У меня не выходят из головы слова Юры Павлова:
— А я когда уже очухался и смог телефон держать в руках, то первое, что увидел в мессенджерах, то, как я вишу на подоконнике на одной руке и кричу – там открыто, помогите, там дверь открыта. А люди просто стоят и снимают на телефоны.
Вообще, сделаю отступление. Меня изо дня в день поражает сила этого парня. Простить все, не держать ни на кого зла, бросаться помогать другим и ночи напролет помогать согласовывать перевозки и госпитализации. Да, сейчас он ведет эти вопросы, наравне со мной. Я не знаю, где этот парень берет силы.
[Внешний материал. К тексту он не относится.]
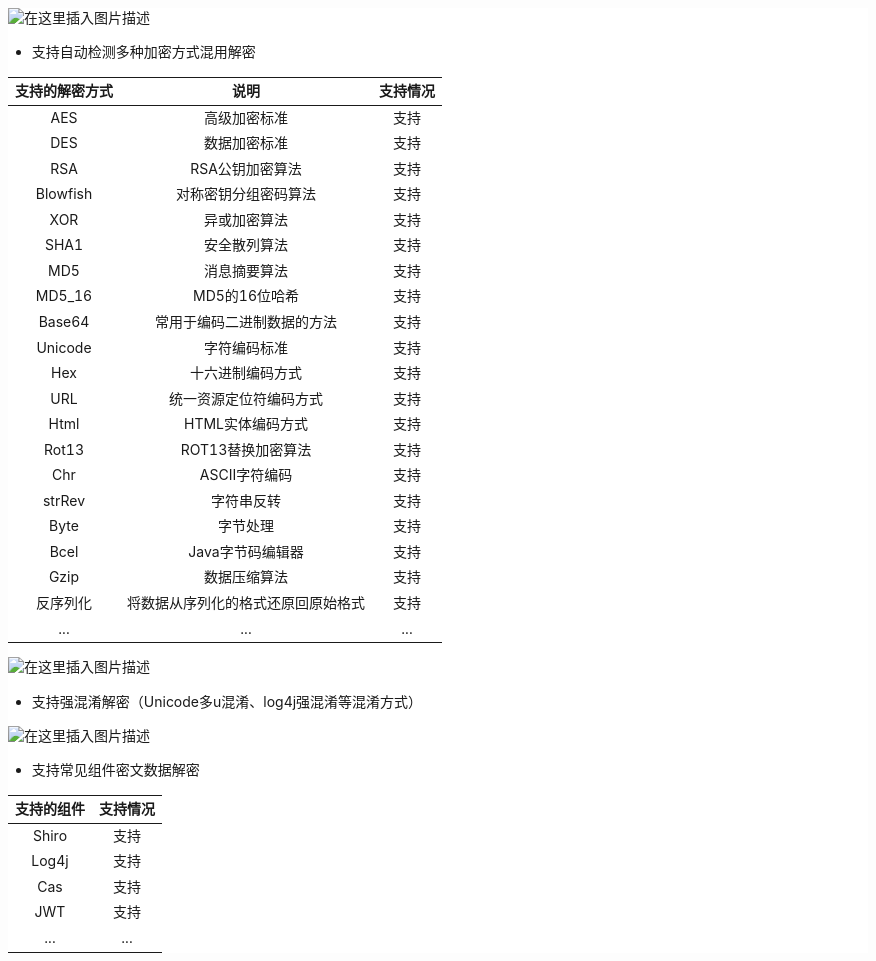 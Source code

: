 ![在这里插入图片描述](https://i-blog.csdnimg.cn/direct/cbd00bbe27ff47f59367f4ca30f148f4.png)

- 支持自动检测多种加密方式混用解密

| 支持的解密方式 | 说明 | 支持情况 |
|:---:|:---:|:---:|
| AES | 高级加密标准 | 支持 |
| DES | 数据加密标准 | 支持 |
| RSA | RSA公钥加密算法 | 支持 |
| Blowfish | 对称密钥分组密码算法 | 支持 |
| XOR | 异或加密算法 | 支持 |
| SHA1 | 安全散列算法 | 支持 |
| MD5 | 消息摘要算法 | 支持 |
| MD5_16 | MD5的16位哈希 | 支持 |
| Base64 | 常用于编码二进制数据的方法 | 支持 |
| Unicode | 字符编码标准 | 支持 |
| Hex | 十六进制编码方式 | 支持 |
| URL | 统一资源定位符编码方式 | 支持 |
| Html | HTML实体编码方式 | 支持 |
| Rot13 | ROT13替换加密算法 | 支持 |
| Chr | ASCII字符编码 | 支持 |
| strRev | 字符串反转 | 支持 |
| Byte | 字节处理 | 支持 |
| Bcel | Java字节码编辑器 | 支持 |
| Gzip | 数据压缩算法 | 支持 |
| 反序列化 | 将数据从序列化的格式还原回原始格式 | 支持 |
| ... | ... | ... |

![在这里插入图片描述](https://i-blog.csdnimg.cn/direct/e490395b886541d6ab93ca05f5e4edca.png)

- 支持强混淆解密（Unicode多u混淆、log4j强混淆等混淆方式）

![在这里插入图片描述](https://i-blog.csdnimg.cn/direct/6ee817cedcfb42eeb0e94a6b4f938458.png)

- 支持常见组件密文数据解密

| 支持的组件 | 支持情况 |
|:---:|:---:|
| Shiro | 支持 |
| Log4j | 支持 |
| Cas | 支持 |
| JWT | 支持 |
| ... | ... |
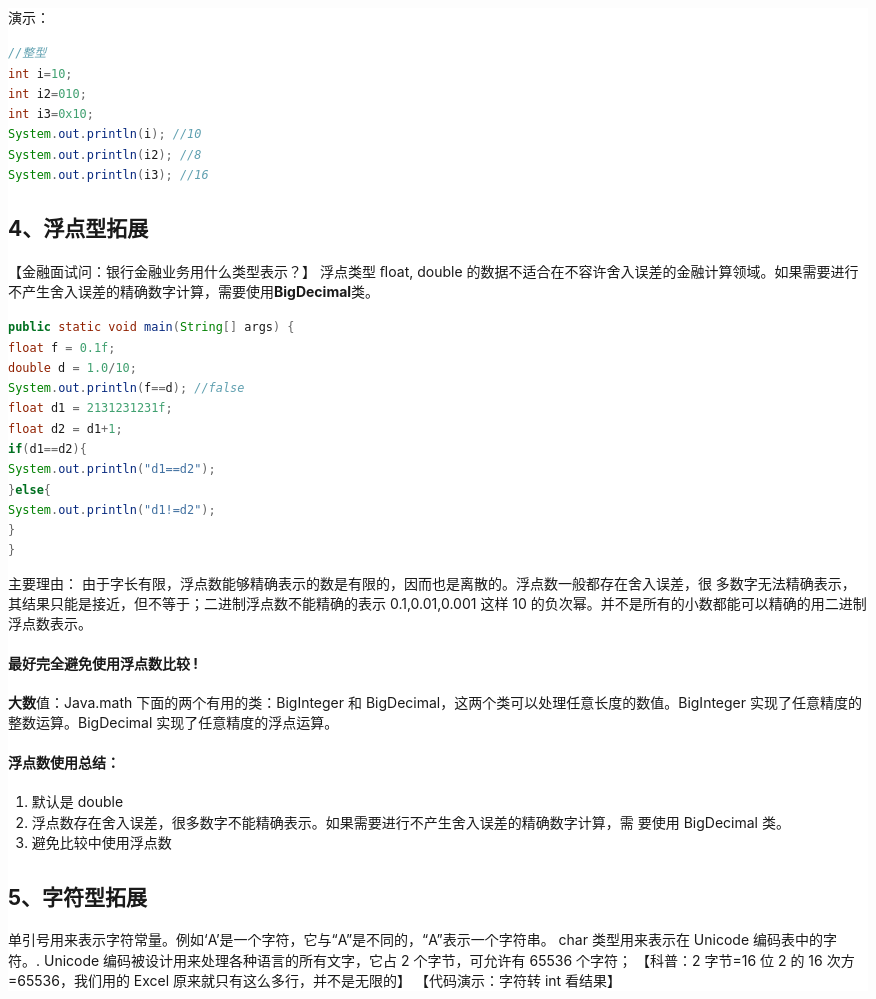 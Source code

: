 演示：

```java
//整型
int i=10;
int i2=010;
int i3=0x10;
System.out.println(i); //10
System.out.println(i2); //8
System.out.println(i3); //16
```

## 4、浮点型拓展

【金融面试问：银行金融业务用什么类型表示？】
浮点类型 ﬂoat, double 的数据不适合在不容许舍入误差的金融计算领域。如果需要进行不产生舍入误差的精确数字计算，需要使用**BigDecimal**类。

```java
public static void main(String[] args) {
float f = 0.1f;
double d = 1.0/10;
System.out.println(f==d); //false
float d1 = 2131231231f;
float d2 = d1+1;
if(d1==d2){
System.out.println("d1==d2");
}else{
System.out.println("d1!=d2");
}
}
```

主要理由：
由于字长有限，浮点数能够精确表示的数是有限的，因而也是离散的。浮点数一般都存在舍入误差，很 多数字无法精确表示，其结果只能是接近，但不等于；二进制浮点数不能精确的表示 0.1,0.01,0.001 这样 10 的负次幂。并不是所有的小数都能可以精确的用二进制浮点数表示。

#### 最好完全避免使用浮点数比较 !

**大数**值：Java.math 下面的两个有用的类：BigInteger 和 BigDecimal，这两个类可以处理任意长度的数值。BigInteger 实现了任意精度的整数运算。BigDecimal 实现了任意精度的浮点运算。

#### 浮点数使用总结：

1. 默认是 double
1. 浮点数存在舍入误差，很多数字不能精确表示。如果需要进行不产生舍入误差的精确数字计算，需 要使用 BigDecimal 类。
1. 避免比较中使用浮点数

## 5、字符型拓展

单引号用来表示字符常量。例如‘A’是一个字符，它与“A”是不同的，“A”表示一个字符串。
char 类型用来表示在 Unicode 编码表中的字符。.
Unicode 编码被设计用来处理各种语言的所有文字，它占 2 个字节，可允许有 65536 个字符；
【科普：2 字节=16 位 2 的 16 次方=65536，我们用的 Excel 原来就只有这么多行，并不是无限的】
【代码演示：字符转 int 看结果】
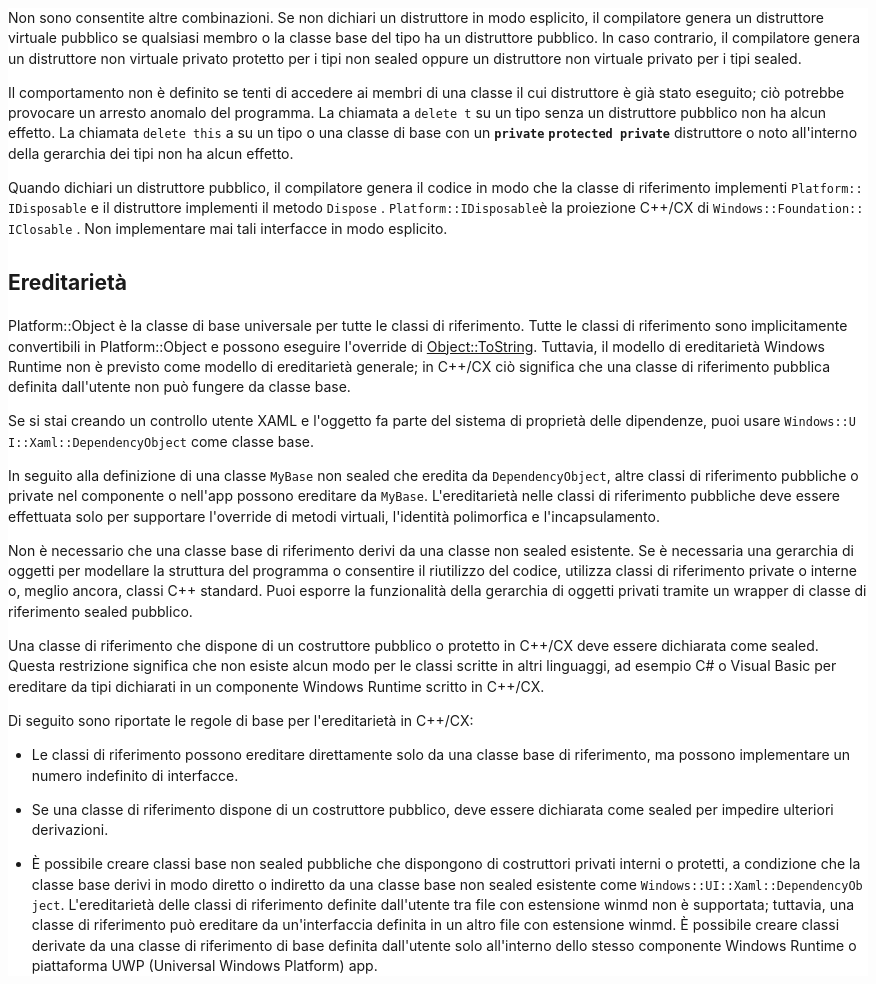 Non sono consentite altre combinazioni.  Se non dichiari un distruttore in modo esplicito, il compilatore genera un distruttore virtuale pubblico se qualsiasi membro o la classe base del tipo ha un distruttore pubblico. In caso contrario, il compilatore genera un distruttore non virtuale privato protetto per i tipi non sealed oppure un distruttore non virtuale privato per i tipi sealed.

Il comportamento non è definito se tenti di accedere ai membri di una classe il cui distruttore è già stato eseguito; ciò potrebbe provocare un arresto anomalo del programma. La chiamata a `delete t` su un tipo senza un distruttore pubblico non ha alcun effetto. La chiamata `delete this` a su un tipo o una classe di base con un **`private`** **`protected private`** distruttore o noto all'interno della gerarchia dei tipi non ha alcun effetto.

Quando dichiari un distruttore pubblico, il compilatore genera il codice in modo che la classe di riferimento implementi `Platform::IDisposable` e il distruttore implementi il metodo `Dispose` . `Platform::IDisposable`è la proiezione C++/CX di `Windows::Foundation::IClosable` . Non implementare mai tali interfacce in modo esplicito.

## <a name="inheritance"></a>Ereditarietà

Platform::Object è la classe di base universale per tutte le classi di riferimento. Tutte le classi di riferimento sono implicitamente convertibili in Platform::Object e possono eseguire l'override di [Object::ToString](../cppcx/platform-object-class.md#tostring). Tuttavia, il modello di ereditarietà Windows Runtime non è previsto come modello di ereditarietà generale; in C++/CX ciò significa che una classe di riferimento pubblica definita dall'utente non può fungere da classe base.

Se si stai creando un controllo utente XAML e l'oggetto fa parte del sistema di proprietà delle dipendenze, puoi usare `Windows::UI::Xaml::DependencyObject` come classe base.

In seguito alla definizione di una classe `MyBase` non sealed che eredita da `DependencyObject`, altre classi di riferimento pubbliche o private nel componente o nell'app possono ereditare da `MyBase`. L'ereditarietà nelle classi di riferimento pubbliche deve essere effettuata solo per supportare l'override di metodi virtuali, l'identità polimorfica e l'incapsulamento.

Non è necessario che una classe base di riferimento derivi da una classe non sealed esistente. Se è necessaria una gerarchia di oggetti per modellare la struttura del programma o consentire il riutilizzo del codice, utilizza classi di riferimento private o interne o, meglio ancora, classi C++ standard. Puoi esporre la funzionalità della gerarchia di oggetti privati tramite un wrapper di classe di riferimento sealed pubblico.

Una classe di riferimento che dispone di un costruttore pubblico o protetto in C++/CX deve essere dichiarata come sealed. Questa restrizione significa che non esiste alcun modo per le classi scritte in altri linguaggi, ad esempio C# o Visual Basic per ereditare da tipi dichiarati in un componente Windows Runtime scritto in C++/CX.

Di seguito sono riportate le regole di base per l'ereditarietà in C++/CX:

- Le classi di riferimento possono ereditare direttamente solo da una classe base di riferimento, ma possono implementare un numero indefinito di interfacce.

- Se una classe di riferimento dispone di un costruttore pubblico, deve essere dichiarata come sealed per impedire ulteriori derivazioni.

- È possibile creare classi base non sealed pubbliche che dispongono di costruttori privati interni o protetti, a condizione che la classe base derivi in modo diretto o indiretto da una classe base non sealed esistente come `Windows::UI::Xaml::DependencyObject`. L'ereditarietà delle classi di riferimento definite dall'utente tra file con estensione winmd non è supportata; tuttavia, una classe di riferimento può ereditare da un'interfaccia definita in un altro file con estensione winmd. È possibile creare classi derivate da una classe di riferimento di base definita dall'utente solo all'interno dello stesso componente Windows Runtime o piattaforma UWP (Universal Windows Platform) app.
Дальше мы будем перевозить девушку домой, потому что в отделении медицинской реабилитации она пробудет максимум 21 день. Дома нужно будет организовать — кровать, матрас, приходящего реабилитолога, курировать его, подпрыгивать ночами по любому звонку, потому что девушка из сельской местности. И эта работа тоже останется за кадром, если не понадобится какой-то крупный сбор.
Как много таких обращений?
— От одного до трех в неделю.
Сколько таких семей остается с нами на связи и в разной степени сопровождения?
— От одного до трех в неделю.
Где найти на все это деньги?
— А не понятно.
Как не сгореть?
— Тоже не понятно, потому что чем дальше, тем меньше остается сил, тем меньше личного ресурса.
Сейчас кроме этой девочки, у нас в подвешенном состоянии мужчина из Луганска. Вообще загадка, что делать… Пока отказывают все.
А кроме этих проблем, масса просто вопросов: куда поехать на реабилитацию, что должно быть в ИПРА, почему нам не дают то или это. И мы не можем отказывать. Это наши подписчики, наши главные благотворители, люди, которые поддерживают нас. Но именно это остается за кадром.